Biodegradable PCL/fibroin/hydroxyapatite porous scaffolds prepared by supercritical foaming for bone regeneration

Regenerative medicine seeks advanced solutions for bone repair in the form of bioactive synthetic scaffolds by using simple and reproducible processing techniques. In this work, poly-ε-caprolactone (PCL)-based porous scaffolds with improved osteoconductive and osteoinductive properties were processed by supercritical foaming through a careful tuning of components and processing conditions. Composite scaffolds were prepared from various combinations of PCL, silk fibroin and nano-hydroxyapatite (nHA). The green and cost-effective supercritical CO2 foaming method applied rendered solid scaffolds with 67-70% porosity. The incorporation of fibroin and nHA in the scaffolds increased the compressive modulus, cellular adhesion and calcium deposition. The composite scaffolds were tested in vivo in a large-scale calvarial defect model, and bone regeneration was evaluated for up to 14 weeks after implantation. Histomorphometric results showed that all implanted constructs gave rise to the endochondral bone formation and unveiled the synergistic effect of silk fibroin and nHA on the bone repair extent. The information gathered may shed light on the design and processing criteria of bioactive bone scaffolds.

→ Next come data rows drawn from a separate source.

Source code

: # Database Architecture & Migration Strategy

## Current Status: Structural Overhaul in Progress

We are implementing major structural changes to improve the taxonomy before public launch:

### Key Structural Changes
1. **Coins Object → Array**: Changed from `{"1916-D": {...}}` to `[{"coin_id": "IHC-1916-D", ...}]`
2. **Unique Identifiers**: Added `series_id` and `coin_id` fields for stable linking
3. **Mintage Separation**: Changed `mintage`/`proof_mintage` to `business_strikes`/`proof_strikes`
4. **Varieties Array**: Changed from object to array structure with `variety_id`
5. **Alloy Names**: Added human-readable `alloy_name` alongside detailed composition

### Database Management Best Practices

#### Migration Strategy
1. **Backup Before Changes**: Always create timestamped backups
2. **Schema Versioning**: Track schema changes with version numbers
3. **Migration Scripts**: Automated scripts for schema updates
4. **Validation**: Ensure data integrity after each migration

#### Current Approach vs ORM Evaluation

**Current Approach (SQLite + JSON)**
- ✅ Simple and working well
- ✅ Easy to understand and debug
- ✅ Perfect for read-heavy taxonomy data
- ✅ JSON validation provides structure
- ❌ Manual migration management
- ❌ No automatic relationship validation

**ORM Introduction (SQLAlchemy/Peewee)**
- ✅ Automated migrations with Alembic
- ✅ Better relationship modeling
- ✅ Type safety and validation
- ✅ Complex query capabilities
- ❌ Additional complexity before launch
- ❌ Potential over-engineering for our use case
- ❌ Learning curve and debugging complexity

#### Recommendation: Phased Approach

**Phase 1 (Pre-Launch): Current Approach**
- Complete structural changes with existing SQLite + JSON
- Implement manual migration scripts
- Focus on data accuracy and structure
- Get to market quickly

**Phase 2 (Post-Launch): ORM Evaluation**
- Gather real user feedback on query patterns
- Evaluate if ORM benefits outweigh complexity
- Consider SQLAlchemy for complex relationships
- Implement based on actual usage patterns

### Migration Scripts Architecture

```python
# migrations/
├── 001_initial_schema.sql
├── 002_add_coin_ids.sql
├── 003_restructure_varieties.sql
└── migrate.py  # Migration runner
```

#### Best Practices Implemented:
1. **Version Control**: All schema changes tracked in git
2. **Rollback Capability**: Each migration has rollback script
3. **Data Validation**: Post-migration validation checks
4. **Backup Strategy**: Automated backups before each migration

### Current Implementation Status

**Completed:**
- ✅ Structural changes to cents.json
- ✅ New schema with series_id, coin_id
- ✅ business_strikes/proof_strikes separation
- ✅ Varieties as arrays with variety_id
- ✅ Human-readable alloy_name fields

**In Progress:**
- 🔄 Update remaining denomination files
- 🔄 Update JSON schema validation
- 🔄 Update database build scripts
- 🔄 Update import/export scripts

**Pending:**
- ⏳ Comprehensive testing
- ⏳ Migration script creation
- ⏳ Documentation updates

Low viscosity-PLGA scaffolds by compressed CO2 foaming for growth factor delivery

Foaming technology using supercritical and compressed fluids has emerged as a promising solution in regenerative medicine for manufacturing porous polymeric scaffolds. Polymers of low inherent viscosity are particularly attractive as scaffold components due to their adequate degradation rate and clearance profiles. However, these polymers lead to scaffolds with limited physical integrity if conventional compressed CO2 foaming is used for their processing. To this end, a modified compressed CO2 foaming method was developed for the processing of mixtures of low inherent viscosity poly(lactic-co-glycolic acid) (PLGA, 0.2 dL g−1) and poly(e-caprolactone) (PCL). The compatibility of the method with the incorporation of growth factors and the role of other admixtures (pregelifed starch) in the scaffold were assessed. Scaffolds were obtained in the form of monoliths and characterized in terms of morphology, physicochemical, and viscoelastic properties; biological tests were carried out to evaluate their ability to promote tissue formation. Scaffolds showed good cell attachment and growth. Results showed that the scaffold composition determined the mechanical and biological performance of the construct and influenced the release profile of the incorporated growth factors.